====== PROVIDED DATA ======
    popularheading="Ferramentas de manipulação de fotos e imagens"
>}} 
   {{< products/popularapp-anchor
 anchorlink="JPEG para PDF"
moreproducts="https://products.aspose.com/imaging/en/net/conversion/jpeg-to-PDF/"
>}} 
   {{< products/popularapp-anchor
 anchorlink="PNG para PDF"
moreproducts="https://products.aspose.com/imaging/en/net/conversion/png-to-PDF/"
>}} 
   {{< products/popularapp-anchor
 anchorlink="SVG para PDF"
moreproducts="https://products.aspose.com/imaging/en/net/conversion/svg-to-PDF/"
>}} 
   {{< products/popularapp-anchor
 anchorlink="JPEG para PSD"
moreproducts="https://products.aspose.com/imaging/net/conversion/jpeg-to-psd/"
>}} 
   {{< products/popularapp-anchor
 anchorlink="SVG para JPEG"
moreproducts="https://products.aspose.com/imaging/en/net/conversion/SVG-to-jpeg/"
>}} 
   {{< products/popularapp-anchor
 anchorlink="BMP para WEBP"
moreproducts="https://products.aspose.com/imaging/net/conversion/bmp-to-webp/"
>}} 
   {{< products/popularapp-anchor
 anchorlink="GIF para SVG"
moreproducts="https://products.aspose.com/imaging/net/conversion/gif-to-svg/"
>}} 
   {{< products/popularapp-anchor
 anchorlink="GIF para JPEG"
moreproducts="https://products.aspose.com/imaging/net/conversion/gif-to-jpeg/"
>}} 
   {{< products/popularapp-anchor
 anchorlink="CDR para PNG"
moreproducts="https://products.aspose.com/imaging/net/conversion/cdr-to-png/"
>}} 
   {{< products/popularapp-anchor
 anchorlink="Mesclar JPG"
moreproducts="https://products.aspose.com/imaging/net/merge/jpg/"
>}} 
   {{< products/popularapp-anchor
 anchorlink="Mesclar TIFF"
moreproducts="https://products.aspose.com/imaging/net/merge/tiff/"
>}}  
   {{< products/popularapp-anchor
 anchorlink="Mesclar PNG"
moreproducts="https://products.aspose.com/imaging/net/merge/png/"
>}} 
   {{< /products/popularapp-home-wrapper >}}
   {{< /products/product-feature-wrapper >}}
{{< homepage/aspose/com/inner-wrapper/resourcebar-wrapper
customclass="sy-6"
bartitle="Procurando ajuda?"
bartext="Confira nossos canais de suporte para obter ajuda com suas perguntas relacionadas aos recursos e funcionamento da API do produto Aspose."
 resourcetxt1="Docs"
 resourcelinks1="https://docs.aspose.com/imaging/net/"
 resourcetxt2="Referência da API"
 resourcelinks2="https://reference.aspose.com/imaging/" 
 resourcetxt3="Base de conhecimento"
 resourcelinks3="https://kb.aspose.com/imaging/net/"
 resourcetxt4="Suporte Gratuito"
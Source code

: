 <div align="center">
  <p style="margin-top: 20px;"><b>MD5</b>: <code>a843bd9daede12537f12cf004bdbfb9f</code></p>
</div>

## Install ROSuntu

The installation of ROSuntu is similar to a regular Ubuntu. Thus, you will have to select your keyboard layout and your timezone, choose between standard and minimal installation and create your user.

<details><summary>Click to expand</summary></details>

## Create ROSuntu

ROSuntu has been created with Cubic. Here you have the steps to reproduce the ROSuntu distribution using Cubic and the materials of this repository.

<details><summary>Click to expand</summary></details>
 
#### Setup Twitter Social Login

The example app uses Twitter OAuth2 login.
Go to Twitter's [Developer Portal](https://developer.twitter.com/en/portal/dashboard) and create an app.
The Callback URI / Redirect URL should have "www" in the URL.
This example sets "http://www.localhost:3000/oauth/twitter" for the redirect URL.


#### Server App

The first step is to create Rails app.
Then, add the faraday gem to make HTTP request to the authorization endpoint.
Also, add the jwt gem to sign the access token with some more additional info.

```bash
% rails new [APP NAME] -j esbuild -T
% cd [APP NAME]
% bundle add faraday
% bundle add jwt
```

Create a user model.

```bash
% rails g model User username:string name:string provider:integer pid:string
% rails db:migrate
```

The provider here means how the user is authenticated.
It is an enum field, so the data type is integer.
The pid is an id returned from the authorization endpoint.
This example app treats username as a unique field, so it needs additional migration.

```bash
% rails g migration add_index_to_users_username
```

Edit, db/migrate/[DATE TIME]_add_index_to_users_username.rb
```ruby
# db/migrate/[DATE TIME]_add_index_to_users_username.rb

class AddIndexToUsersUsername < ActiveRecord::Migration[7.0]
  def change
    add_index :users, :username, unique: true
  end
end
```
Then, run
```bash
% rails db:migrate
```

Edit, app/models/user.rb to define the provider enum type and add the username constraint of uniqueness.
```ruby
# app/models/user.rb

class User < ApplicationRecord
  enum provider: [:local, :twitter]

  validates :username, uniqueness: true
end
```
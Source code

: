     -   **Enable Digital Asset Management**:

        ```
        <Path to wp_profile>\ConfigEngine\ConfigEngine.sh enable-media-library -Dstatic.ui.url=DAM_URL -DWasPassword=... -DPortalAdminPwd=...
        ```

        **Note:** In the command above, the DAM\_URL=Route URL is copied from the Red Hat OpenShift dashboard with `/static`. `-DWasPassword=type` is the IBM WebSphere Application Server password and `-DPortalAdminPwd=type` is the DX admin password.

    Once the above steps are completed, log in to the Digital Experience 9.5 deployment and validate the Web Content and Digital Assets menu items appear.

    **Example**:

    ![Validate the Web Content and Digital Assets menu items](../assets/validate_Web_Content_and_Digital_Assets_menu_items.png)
======
• **TO DO**: Using the entries above, tally how many lines have the word "faraday" in them; write the number and nothing more.

• **REPLY**: 2